Congratulations on your book!

We invite you to use your book cover as your avatar and have links to your book and website in your signature. Be sure to read the fine print below. Don't forget to bookmark this thread so you can update it. Although self-promotion is limited to the Book Bazaar, most of our authors have found the best way to promote their books is to be as active throughout KindleBoards as time allows. This is your target audience--book lovers with Kindles!

Thanks for being part of KindleBoards! Feel free to PM us if you have any questions.

Betsy & Ann
Book Bazaar Moderators

_The fine print:
Please add to your existing book thread when you have news about your book rather than start a new one, it helps the members who are trying to follow you. You may have a separate thread for each of your books.
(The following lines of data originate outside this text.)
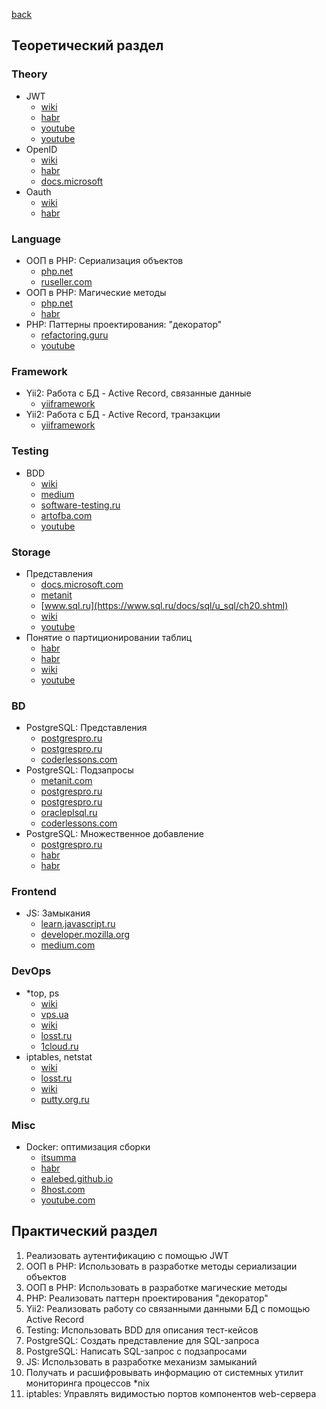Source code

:[back](../../README.md)
## Теоретический раздел 
### Theory
* JWT
    * [wiki](https://ru.wikipedia.org/wiki/JSON_Web_Token)
    * [habr](https://habr.com/ru/post/340146/)
    * [youtube](https://www.youtube.com/watch?v=vQldMjSJ6-w)
    * [youtube](https://www.youtube.com/watch?v=601CnGGp_MU)
* OpenID
    * [wiki](https://ru.wikipedia.org/wiki/OpenID)
    * [habr](https://habr.com/ru/post/422765/)
    * [docs.microsoft](https://docs.microsoft.com/ru-ru/azure/active-directory/develop/v2-protocols-oidc)
* Oauth
    * [wiki](https://ru.wikipedia.org/wiki/OAuth)
    * [habr](https://habr.com/ru/company/mailru/blog/115163/)
### Language
* ООП в PHP: Сериализация объектов
  * [php.net](https://www.php.net/manual/ru/language.oop5.serialization.php)
  * [ruseller.com](https://ruseller.com/lessons.php?id=1178&rub=37)
* ООП в PHP: Магические методы
  * [php.net](https://www.php.net/manual/ru/language.oop5.magic.php)
  * [habr](https://habr.com/ru/company/oleg-bunin/blog/478618/)
* PHP: Паттерны проектирования: "декоратор"
  * [refactoring.guru](https://refactoring.guru/ru/design-patterns/decorator/php/example)
  * [youtube](https://www.youtube.com/watch?v=bjqr6YzdXMw)
### Framework
* Yii2: Работа с БД - Active Record, связанные данные
  * [yiiframework](https://www.yiiframework.com/doc/guide/2.0/ru/db-active-record#relational-data)
* Yii2: Работа с БД - Active Record, транзакции
  * [yiiframework](https://yiiframework.com.ua/ru/doc/guide/2/db-active-record/#transactional-operations)
### Testing
* BDD
  * [wiki](https://ru.wikipedia.org/wiki/BDD_(%D0%BF%D1%80%D0%BE%D0%B3%D1%80%D0%B0%D0%BC%D0%BC%D0%B8%D1%80%D0%BE%D0%B2%D0%B0%D0%BD%D0%B8%D0%B5))
  * [medium](https://medium.com/@lucyhackwrench/%D1%87%D1%82%D0%BE-%D1%82%D0%B0%D0%BA%D0%BE%D0%B5-tdd-%D0%B8-bdd-%D0%BD%D0%B0-%D0%BF%D0%B0%D0%BB%D1%8C%D1%86%D0%B0%D1%85-%D0%B8-%D1%87%D1%82%D0%BE-%D0%B4%D0%BE%D0%BB%D0%B6%D0%B5%D0%BD-%D0%B7%D0%BD%D0%B0%D1%82%D1%8C-%D0%BE-%D0%BD%D0%B8%D1%85-%D1%84%D1%80%D0%BE%D0%BD%D1%82%D0%B5%D0%BD%D0%B4%D0%B5%D1%80-701a10e06bb9)
  * [software-testing.ru](https://www.software-testing.ru/library/testing/testing-automation/3167-bdd)
  * [artofba.com](https://www.artofba.com/post/bdd-acceptance-criteria-test)
  * [youtube](https://www.youtube.com/watch?v=Zc6aqHwfS3g)
### Storage
* Представления
  * [docs.microsoft.com](https://docs.microsoft.com/ru-ru/sql/relational-databases/views/views?view=sql-server-ver15)
  * [metanit](https://metanit.com/sql/sqlserver/10.1.php)
  * [www.sql.ru](https://www.sql.ru/docs/sql/u_sql/ch20.shtml)
  * [wiki](https://ru.wikipedia.org/wiki/%D0%9F%D1%80%D0%B5%D0%B4%D1%81%D1%82%D0%B0%D0%B2%D0%BB%D0%B5%D0%BD%D0%B8%D0%B5_(%D0%B1%D0%B0%D0%B7%D1%8B_%D0%B4%D0%B0%D0%BD%D0%BD%D1%8B%D1%85))
  * [youtube](https://www.youtube.com/watch?v=tm5mKMaV9XE)
* Понятие о партиционировании таблиц
  * [habr](https://habr.com/ru/post/66151/)
  * [habr](https://habr.com/ru/post/273933/)
  * [wiki](https://ru.wikipedia.org/wiki/%D0%A1%D0%B5%D0%BA%D1%86%D0%B8%D0%BE%D0%BD%D0%B8%D1%80%D0%BE%D0%B2%D0%B0%D0%BD%D0%B8%D0%B5)
  * [youtube](https://www.youtube.com/watch?v=O6ncD7ivewY)
### BD
* PostgreSQL: Представления
  * [postgrespro.ru](https://postgrespro.ru/docs/postgrespro/13/sql-createview)
  * [postgrespro.ru](https://postgrespro.ru/docs/postgrespro/13/rules-views)
  * [coderlessons.com](https://coderlessons.com/tutorials/bazy-dannykh/uchebnik-postgresql/19-postgresql-sozdat-predstavlenie)
* PostgreSQL: Подзапросы
  * [metanit.com](https://metanit.com/sql/postgresql/4.7.php)
  * [postgrespro.ru](https://postgrespro.ru/docs/postgrespro/13/functions-subquery)
  * [postgrespro.ru](https://postgrespro.ru/docs/postgresql/13/queries-with)
  * [oracleplsql.ru](https://oracleplsql.ru/subqueries-postgresql.html)
  * [coderlessons.com](https://coderlessons.com/tutorials/bazy-dannykh/vyuchit-postgresql/postgresql-podzaprosy)
* PostgreSQL: Множественное добавление
  * [postgrespro.ru](https://postgrespro.ru/docs/postgrespro/13/dml-insert)
  * [habr](https://habr.com/ru/post/340460/)
  * [habr](https://habr.com/ru/post/519788/)
### Frontend
* JS: Замыкания
  * [learn.javascript.ru](https://learn.javascript.ru/closure)
  * [developer.mozilla.org](https://developer.mozilla.org/ru/docs/Web/JavaScript/Closures)
  * [medium.com](https://medium.com/@stasonmars/%D0%BF%D0%BE%D0%BD%D0%B8%D0%BC%D0%B0%D0%B5%D0%BC-%D0%B7%D0%B0%D0%BC%D1%8B%D0%BA%D0%B0%D0%BD%D0%B8%D1%8F-%D0%B2-javascript-%D1%80%D0%B0%D0%B7-%D0%B8-%D0%BD%D0%B0%D0%B2%D1%81%D0%B5%D0%B3%D0%B4%D0%B0-c211805b6898)
### DevOps
* *top, ps
  * [wiki](https://ru.wikipedia.org/wiki/Top)
  * [vps.ua](https://vps.ua/wiki/top-command/)
  * [wiki](https://ru.wikipedia.org/wiki/Ps)
  * [losst.ru](https://losst.ru/komanda-ps-v-linux)
  * [1cloud.ru](https://1cloud.ru/help/security/ispolzovanie-komandy-ps-dlya-prosmotra-protsessov-linux)
* iptables, netstat
  * [wiki](https://ru.wikipedia.org/wiki/Iptables)
  * [losst.ru](https://losst.ru/nastrojka-iptables-dlya-chajnikov)
  * [wiki](https://ru.wikipedia.org/wiki/Netstat)
  * [putty.org.ru](https://putty.org.ru/articles/netstat-linux-examples.html)
### Misc
* Docker: оптимизация сборки
  * [itsumma](https://www.itsumma.ru/knowledges/blog/docker_image)
  * [habr](https://habr.com/ru/company/ruvds/blog/440658/)
  * [ealebed.github.io](https://ealebed.github.io/posts/2017/%D0%BE%D0%BF%D1%82%D0%B8%D0%BC%D0%B8%D0%B7%D0%B0%D1%86%D0%B8%D1%8F-docker-%D0%BE%D0%B1%D1%80%D0%B0%D0%B7%D0%BE%D0%B2/)
  * [8host.com](https://www.8host.com/blog/optimizaciya-obrazov-docker-dlya-proizvodstva/)
  * [youtube.com](https://www.youtube.com/watch?v=XNy3HfjzwHo)
## Практический раздел 
1. Реализовать аутентификацию с помощью JWT
2. ООП в PHP: Использовать в разработке методы сериализации объектов
3. ООП в PHP: Использовать в разработке магические методы
4. PHP: Реализовать паттерн проектирования "декоратор"
5. Yii2: Реализовать работу со связанными данными БД с помощью Active Record
6. Testing: Использовать BDD для описания тест-кейсов
7. PostgreSQL: Создать представление для SQL-запроса
8. PostgreSQL: Написать SQL-запрос с подзапросами
9. JS: Использовать в разработке механизм замыканий
10. Получать и расшифровывать информацию от системных утилит мониторинга процессов *nix
11. iptables: Управлять видимостью портов компонентов web-сервера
We recommend you bookmark your post so that you can find it in the future.  You may respond to all posts, but if there have been no member posts, we ask that you wait a week before "bumping" the thread by posting back-to-back posts of your own. And we ask that Amazon reviews not be repeated here as they are easy to find at your book link. Also, full reviews from other sites should not be posted here, but you may post a short blurb and a link to the full review instead. All this, and more, is included in our Forum Decorum. From time to time our site rules may change; be sure to check Forum Decorum (http://www.kboards.com/index.php/topic,36.0.html) for the current guidelines and rules. _


----------



## Neekeebee (Jan 10, 2009)

Looking forward to reading it!  

N


----------



## geoffthomas (Feb 27, 2009)

I am thrilled to have read this book.
And Once you have, you will WANT to read The Treasure of La Malinche.

Great writing, Jeff.


----------



## Jeff (Oct 28, 2008)

This new thread was a really bad idea. I'd be grateful if a moderator would merge this with the original:

http://www.kboards.com/index.php/topic,9514.msg453233.html#msg453233

I promise not to bother you again.


----------



## koland (Nov 24, 2008)

Jeff said:


> This new thread was a really bad idea. I'd be grateful if a moderator would merge this with the original:
> 
> http://www.kboards.com/index.php/topic,9514.msg453233.html#msg453233
> 
> I promise not to bother you again.


I don't know, having two threads seems to be fine. It's all one family, but the time periods covered are vastly different and likely have different audiences (historical vs. modern military).


----------



## Gertie Kindle (Nov 6, 2008)

koland said:


> I don't know, having two threads seems to be fine. It's all one family, but the time periods covered are vastly different and likely have different audiences (historical vs. modern military).


I agree with that, Karen, but, with six books, it might be easier for Jeff to track just one thread.


----------



## Gertie Kindle (Nov 6, 2008)

Jeff said:


> This should look nice in your new raised-flower-bed.


How did I miss this post? Sorry, Jeff. Yes, that's my plant. I think I might let it run and spill over the wall. Decisions, decisions. Think I'll go back to Linc instead. Getting to a part that I have a question about (impatient), but I'm going to keep reading to see if you included the bit I'm thinking about.


----------



## Jeff (Oct 28, 2008)

Gertie Kindle 'a/k/a Margaret Lake' said:


> How did I miss this post? Sorry, Jeff. Yes, that's my plant. I think I might let it run and spill over the wall.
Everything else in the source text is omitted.